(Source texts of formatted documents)
[Start of Attachment]
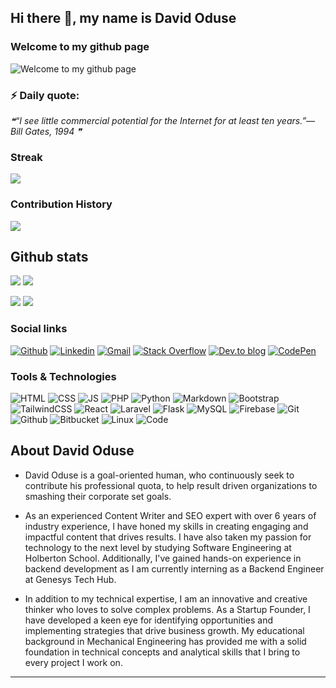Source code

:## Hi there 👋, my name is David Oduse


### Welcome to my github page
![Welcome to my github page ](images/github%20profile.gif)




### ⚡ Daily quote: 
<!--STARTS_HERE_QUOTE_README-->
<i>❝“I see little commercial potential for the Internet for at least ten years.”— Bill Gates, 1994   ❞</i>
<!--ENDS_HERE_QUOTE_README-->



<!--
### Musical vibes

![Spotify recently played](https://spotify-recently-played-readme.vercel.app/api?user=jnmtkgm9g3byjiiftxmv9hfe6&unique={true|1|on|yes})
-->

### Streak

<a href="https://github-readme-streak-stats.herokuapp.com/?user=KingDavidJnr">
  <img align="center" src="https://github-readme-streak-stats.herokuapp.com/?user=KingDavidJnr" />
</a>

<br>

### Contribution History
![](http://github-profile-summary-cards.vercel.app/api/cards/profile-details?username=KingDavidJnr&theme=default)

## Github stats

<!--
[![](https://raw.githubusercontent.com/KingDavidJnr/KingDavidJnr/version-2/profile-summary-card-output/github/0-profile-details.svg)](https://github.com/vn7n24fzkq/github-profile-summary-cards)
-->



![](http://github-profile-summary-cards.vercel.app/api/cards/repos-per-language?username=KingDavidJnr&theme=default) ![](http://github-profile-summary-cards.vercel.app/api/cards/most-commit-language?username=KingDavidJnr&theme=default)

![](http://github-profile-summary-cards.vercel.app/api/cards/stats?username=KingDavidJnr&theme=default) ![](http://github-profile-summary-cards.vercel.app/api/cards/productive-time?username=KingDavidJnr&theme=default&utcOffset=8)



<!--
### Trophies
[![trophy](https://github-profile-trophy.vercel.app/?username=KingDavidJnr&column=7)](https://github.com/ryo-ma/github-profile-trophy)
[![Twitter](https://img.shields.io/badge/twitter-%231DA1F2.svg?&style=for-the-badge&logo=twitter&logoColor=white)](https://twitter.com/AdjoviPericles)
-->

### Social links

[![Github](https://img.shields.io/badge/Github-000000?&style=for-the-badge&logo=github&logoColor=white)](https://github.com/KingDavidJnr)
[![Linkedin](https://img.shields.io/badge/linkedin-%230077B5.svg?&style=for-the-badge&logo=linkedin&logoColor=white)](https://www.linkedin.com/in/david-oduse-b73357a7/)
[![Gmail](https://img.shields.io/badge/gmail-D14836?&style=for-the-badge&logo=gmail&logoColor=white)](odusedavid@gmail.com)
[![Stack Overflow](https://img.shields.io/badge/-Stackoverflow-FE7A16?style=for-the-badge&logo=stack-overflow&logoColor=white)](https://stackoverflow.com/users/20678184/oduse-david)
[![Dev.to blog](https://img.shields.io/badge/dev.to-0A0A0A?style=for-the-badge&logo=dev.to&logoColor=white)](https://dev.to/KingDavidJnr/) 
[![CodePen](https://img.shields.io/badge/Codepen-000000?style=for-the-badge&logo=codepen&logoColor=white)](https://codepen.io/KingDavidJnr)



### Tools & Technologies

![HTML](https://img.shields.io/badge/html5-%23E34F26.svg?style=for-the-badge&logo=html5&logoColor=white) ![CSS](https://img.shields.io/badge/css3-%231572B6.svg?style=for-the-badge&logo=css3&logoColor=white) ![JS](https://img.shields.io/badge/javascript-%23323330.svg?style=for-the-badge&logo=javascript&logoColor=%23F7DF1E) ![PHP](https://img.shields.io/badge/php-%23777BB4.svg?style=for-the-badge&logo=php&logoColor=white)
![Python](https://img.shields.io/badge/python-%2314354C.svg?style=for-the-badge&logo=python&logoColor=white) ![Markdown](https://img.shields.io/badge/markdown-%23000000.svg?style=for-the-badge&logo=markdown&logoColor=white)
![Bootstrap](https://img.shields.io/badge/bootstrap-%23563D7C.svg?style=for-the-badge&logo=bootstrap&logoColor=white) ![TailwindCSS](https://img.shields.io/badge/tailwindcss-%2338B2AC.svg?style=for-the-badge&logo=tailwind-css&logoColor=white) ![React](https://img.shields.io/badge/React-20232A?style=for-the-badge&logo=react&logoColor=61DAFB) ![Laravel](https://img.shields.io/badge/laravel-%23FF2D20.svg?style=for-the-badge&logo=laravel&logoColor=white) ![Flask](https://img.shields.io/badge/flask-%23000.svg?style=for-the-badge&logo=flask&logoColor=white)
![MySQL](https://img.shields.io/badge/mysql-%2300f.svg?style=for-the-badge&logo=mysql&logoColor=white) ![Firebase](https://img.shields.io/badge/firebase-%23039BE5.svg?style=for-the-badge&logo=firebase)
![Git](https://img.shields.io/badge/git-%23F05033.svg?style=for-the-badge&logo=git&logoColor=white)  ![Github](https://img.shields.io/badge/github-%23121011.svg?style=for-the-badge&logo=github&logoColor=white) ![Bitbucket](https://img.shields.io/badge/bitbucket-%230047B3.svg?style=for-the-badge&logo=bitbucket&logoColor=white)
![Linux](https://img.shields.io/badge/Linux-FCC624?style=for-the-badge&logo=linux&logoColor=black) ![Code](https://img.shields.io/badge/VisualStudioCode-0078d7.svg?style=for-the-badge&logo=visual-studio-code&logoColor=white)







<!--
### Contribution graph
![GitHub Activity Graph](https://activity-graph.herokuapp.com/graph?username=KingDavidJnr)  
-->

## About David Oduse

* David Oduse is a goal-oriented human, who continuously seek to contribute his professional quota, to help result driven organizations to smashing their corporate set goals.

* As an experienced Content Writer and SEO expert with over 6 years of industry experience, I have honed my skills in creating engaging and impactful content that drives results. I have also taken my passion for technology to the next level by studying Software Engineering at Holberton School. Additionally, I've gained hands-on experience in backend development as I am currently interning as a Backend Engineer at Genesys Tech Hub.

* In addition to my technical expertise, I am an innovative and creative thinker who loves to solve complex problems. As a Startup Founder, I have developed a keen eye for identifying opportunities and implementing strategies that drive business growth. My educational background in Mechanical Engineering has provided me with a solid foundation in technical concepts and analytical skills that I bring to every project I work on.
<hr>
[End of Attachment]
Could you return exactly the stretch of the data above that starts at the line with "### Contribution graph" and ends at the line with "corporate set goals.", both lines included?

• Output of the exercise:
### Contribution graph
![GitHub Activity Graph](https://activity-graph.herokuapp.com/graph?username=KingDavidJnr)  
-->

## About David Oduse

* David Oduse is a goal-oriented human, who continuously seek to contribute his professional quota, to help result driven organizations to smashing their corporate set goals.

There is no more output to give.